Interlocutore privilegiato, il professor Viesti che ha tanto scritto e lavorato sul tema ci ha dedicato un’intervista per discuterne, insieme ad altre questioni come le risorse europee, la politica fiscale, il Mezzogiorno e l’Università italiana.
Gianfranco Viesti è professore ordinario di Economia applicata nel Dipartimento di Scienze Politiche dell’Università di Bari.
I suoi più recenti volumi: “La laurea negata. Le politiche contro l’istruzione universitaria” (Laterza) e “Verso la secessione dei ricchi?” (Laterza).
Lei con una felice espressione ha detto che il regionalismo differenziato è di fatto una secessione dei ricchi oltre che una secessione delle Regioni. Ha spiegato che “Rapportare il finanziamento dei servizi al gettito fiscale significa stabilire un principio estremamente rilevante: i diritti di cittadinanza, a cominciare da istruzione e salute, possono essere diversi fra i cittadini italiani; maggiori laddove il reddito pro-capite è più alto”. A che punto siamo?

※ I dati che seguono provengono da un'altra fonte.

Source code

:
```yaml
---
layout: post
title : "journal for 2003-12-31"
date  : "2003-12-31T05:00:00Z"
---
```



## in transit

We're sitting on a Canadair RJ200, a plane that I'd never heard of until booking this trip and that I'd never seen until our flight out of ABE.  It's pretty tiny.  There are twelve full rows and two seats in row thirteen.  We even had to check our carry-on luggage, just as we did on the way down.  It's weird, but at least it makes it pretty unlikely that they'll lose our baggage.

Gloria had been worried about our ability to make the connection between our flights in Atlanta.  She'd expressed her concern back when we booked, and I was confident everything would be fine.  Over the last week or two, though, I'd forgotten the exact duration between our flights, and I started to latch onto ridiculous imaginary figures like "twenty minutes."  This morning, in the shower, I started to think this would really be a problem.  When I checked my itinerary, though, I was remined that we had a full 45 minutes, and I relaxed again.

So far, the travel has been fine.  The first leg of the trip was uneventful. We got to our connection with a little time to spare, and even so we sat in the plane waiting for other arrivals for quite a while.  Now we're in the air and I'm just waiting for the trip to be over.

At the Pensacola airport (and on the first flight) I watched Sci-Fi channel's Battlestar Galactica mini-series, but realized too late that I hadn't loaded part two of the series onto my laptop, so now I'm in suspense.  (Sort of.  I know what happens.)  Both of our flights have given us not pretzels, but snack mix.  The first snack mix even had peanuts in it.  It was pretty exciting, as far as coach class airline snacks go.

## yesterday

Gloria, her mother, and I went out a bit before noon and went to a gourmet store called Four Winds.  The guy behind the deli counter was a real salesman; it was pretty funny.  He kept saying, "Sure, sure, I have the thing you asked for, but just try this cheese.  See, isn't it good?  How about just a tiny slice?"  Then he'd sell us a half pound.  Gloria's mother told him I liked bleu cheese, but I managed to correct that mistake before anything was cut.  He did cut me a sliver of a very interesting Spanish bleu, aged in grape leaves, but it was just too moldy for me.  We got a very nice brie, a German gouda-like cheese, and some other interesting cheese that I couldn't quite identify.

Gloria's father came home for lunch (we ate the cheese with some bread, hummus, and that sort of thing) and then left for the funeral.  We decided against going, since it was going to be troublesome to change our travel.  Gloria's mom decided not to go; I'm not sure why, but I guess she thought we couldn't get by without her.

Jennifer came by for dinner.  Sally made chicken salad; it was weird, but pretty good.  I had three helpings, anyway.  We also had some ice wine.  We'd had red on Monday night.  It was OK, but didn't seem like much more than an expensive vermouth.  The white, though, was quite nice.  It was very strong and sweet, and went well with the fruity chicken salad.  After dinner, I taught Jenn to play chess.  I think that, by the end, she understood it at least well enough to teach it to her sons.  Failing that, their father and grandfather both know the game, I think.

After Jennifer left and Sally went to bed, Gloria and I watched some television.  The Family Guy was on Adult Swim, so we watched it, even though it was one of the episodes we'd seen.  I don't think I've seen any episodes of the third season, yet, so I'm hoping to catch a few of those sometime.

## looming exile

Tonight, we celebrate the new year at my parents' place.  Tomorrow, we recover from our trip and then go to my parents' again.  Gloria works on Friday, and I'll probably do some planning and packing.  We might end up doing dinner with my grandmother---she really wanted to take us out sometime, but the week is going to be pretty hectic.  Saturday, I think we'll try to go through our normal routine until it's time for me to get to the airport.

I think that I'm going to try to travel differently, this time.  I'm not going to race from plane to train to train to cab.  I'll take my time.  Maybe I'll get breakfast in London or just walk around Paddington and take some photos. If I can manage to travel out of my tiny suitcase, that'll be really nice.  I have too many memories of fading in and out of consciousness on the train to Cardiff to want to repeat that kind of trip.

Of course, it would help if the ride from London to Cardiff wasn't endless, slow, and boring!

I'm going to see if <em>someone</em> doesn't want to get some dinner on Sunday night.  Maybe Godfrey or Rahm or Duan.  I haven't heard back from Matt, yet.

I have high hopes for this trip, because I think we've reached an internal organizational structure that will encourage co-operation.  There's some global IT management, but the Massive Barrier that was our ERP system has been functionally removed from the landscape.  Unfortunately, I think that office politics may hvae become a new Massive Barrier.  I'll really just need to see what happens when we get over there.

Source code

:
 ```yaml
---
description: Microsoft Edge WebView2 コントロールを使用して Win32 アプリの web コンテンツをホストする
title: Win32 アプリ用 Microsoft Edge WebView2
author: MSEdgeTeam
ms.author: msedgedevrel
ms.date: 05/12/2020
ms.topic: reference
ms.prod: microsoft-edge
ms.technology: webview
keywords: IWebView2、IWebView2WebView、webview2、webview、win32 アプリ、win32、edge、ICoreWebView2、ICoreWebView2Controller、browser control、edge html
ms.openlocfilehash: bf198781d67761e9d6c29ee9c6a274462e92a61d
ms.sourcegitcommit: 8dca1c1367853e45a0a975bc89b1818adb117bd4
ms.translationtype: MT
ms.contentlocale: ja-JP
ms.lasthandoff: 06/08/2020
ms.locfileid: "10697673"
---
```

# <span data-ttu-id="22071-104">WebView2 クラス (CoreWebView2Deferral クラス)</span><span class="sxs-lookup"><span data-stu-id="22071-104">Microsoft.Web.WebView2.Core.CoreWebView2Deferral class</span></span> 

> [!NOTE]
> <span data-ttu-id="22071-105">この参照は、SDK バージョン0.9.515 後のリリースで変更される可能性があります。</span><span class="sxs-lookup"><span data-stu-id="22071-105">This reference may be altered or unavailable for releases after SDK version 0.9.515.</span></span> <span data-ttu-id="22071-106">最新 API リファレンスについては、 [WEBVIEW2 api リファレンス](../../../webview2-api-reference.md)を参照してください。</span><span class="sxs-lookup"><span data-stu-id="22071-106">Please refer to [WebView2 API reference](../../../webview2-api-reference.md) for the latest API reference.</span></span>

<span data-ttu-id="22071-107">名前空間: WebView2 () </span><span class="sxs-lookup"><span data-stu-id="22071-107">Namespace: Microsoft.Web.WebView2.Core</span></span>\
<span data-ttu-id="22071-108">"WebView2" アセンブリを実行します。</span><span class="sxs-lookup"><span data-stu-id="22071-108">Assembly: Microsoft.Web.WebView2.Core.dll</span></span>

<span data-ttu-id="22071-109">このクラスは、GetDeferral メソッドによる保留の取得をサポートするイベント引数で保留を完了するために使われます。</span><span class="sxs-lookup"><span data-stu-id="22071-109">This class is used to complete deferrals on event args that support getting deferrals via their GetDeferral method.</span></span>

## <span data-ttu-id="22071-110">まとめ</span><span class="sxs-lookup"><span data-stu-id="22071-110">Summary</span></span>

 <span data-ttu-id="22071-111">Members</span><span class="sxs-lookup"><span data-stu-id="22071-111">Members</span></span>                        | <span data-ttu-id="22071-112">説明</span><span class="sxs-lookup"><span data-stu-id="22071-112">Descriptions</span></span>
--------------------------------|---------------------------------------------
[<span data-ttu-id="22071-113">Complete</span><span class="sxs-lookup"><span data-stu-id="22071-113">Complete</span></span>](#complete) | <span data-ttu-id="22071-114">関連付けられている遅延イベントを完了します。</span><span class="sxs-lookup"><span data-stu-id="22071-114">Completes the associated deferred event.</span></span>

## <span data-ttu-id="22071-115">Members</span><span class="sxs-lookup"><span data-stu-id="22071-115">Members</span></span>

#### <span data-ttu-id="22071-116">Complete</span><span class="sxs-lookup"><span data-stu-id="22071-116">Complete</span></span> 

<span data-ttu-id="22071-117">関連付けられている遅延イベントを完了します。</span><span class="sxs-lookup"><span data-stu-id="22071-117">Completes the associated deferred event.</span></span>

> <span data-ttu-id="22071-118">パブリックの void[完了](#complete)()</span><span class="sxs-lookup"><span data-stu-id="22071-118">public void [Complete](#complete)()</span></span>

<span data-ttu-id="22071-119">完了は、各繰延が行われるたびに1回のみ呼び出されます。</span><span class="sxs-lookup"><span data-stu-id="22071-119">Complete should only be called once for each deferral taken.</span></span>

All’estate scorsa. Eravamo con le richieste della Lombardia, del Veneto e per alcuni aspetti dell’Emilia Romagna che avevano delle criticità abbastanza consistenti.
La prima era sull’estensione sterminata delle materie per cui avrebbero frammentato tutte le principali politiche pubbliche italiane. La seconda criticità era dal punto di vista del finanziamento perché si battono per avere, in un modo o nell’altro, maggiori risorse rispetto ad oggi, anche con meccanismi che avrebbero potuto trattenere direttamente sul territorio regionale il gettito e quindi privare il Tesoro di una parte degli incassi che, di questi tempi, sarebbe una soluzione tremenda.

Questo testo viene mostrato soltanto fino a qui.